The theft of history
In 1900, about four-fifths of the planet’s land was controlled by people of European origin. Although European expansion was by then four centuries old, this land grab had largely taken place in the previous half-century and for most of Africa in the last two decades. It was manned by the world’s first population explosion, when European death rates fell faster than birth rates from the 1830s, and was enabled by rapid improvements in technologies for inflicting death on others. It is hardly surprising that the Europeans asked themselves how they came to enjoy what sometimes seemed like an effortless superiority over all-comers. This was also the time when modern anthropology was born with the aim of finding answers. The means seem obviously enough now to have been industrial capitalism, that combination of big money and machine production that took off around 1800 in Britain and a few other places. But where did this come from? It had to be something in the culture of Europeans that accounted for their successful application of scientific rationality to the task of world domination. Soon enough this cultural perception was given a biological foundation as a racial hierarchy with whites at the top, blacks at the bottom and brown and yellow people in between. So, when world society was launched by western imperialism in the course of the nineteenth century, it took the highly unequal form of a racial order which most people had been coerced into joining. Not only the anthropologists, but western historians, philosophers and social theorists set out to explain this European triumph in self-congratulatory terms. And most of them are still content to do so.

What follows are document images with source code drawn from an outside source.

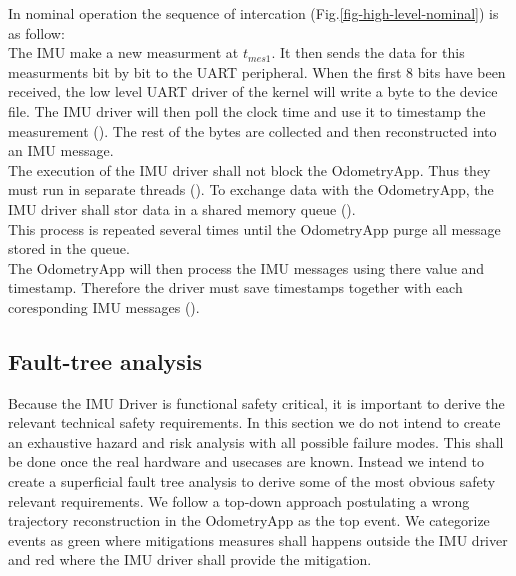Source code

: In nominal operation the sequence of intercation (Fig.\ref{fig-high-level-nominal}) is as follow:\\
The IMU make a new measurment at $t_{mes1}$.
It then sends the data for this measurments bit by bit to the UART peripheral.
When the first 8 bits have been received, the low level UART driver of the kernel will write a byte to the device file.
The IMU driver will then poll the clock time and use it to timestamp the measurement ().
The rest of the bytes are collected and then reconstructed into an IMU message.\\
The execution of the IMU driver shall not block the OdometryApp. Thus they must run in separate threads ().
To exchange data with the OdometryApp, the IMU driver shall stor data in a shared memory queue ().\\
This process is repeated several times until the OdometryApp purge all message stored in the queue.\\
The OdometryApp will then process the IMU messages using there value and timestamp.
Therefore the driver must save timestamps together with each coresponding IMU messages ().

\subsection{Fault-tree analysis}
Because the IMU Driver is functional safety critical, it is important to derive the relevant technical safety requirements.
In this section we do not intend to create an exhaustive hazard and risk analysis with all possible failure modes.
This shall be done once the real hardware and usecases are known.
Instead we intend to create a superficial fault tree analysis to derive some of the most obvious safety relevant requirements.
We follow a top-down approach postulating a wrong trajectory reconstruction in the OdometryApp as the top event.
We categorize events as green where mitigations measures shall happens outside the IMU driver and red where the IMU driver shall provide the mitigation.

Jack Goody, in his latest book The Theft of History (see below for details), does not seek to account for Euro-centrism as such, but rather to demolish its pretensions to intellectual respectability. This attack was implicit in a series of large-scale historical comparisons going back three decades, but it is here made his principal focus for the first time. Goody sets out to show that, in order to turn a temporary success into an origin myth without end, even the most serious Western writers have unjustifiably traced Europe’s global ascendancy back to the civilization of the Renaissance or to that of Ancient Greece. In separating Europe from Asia, the Middle East and North Africa, they have systematically downgraded Asian societies, while ignoring Eurasia’s common foundation in a Bronze Age civilization that started in Mesopotamia 5,000 years ago. Above all, as the first owners of a newly formed world society, they have rewritten history with themselves in the driving seat and have usurped the legitimate claims of others to have shared in humanity’s greatest achievements. In other words, having stolen their land, the Europeans proceeded to steal their history also.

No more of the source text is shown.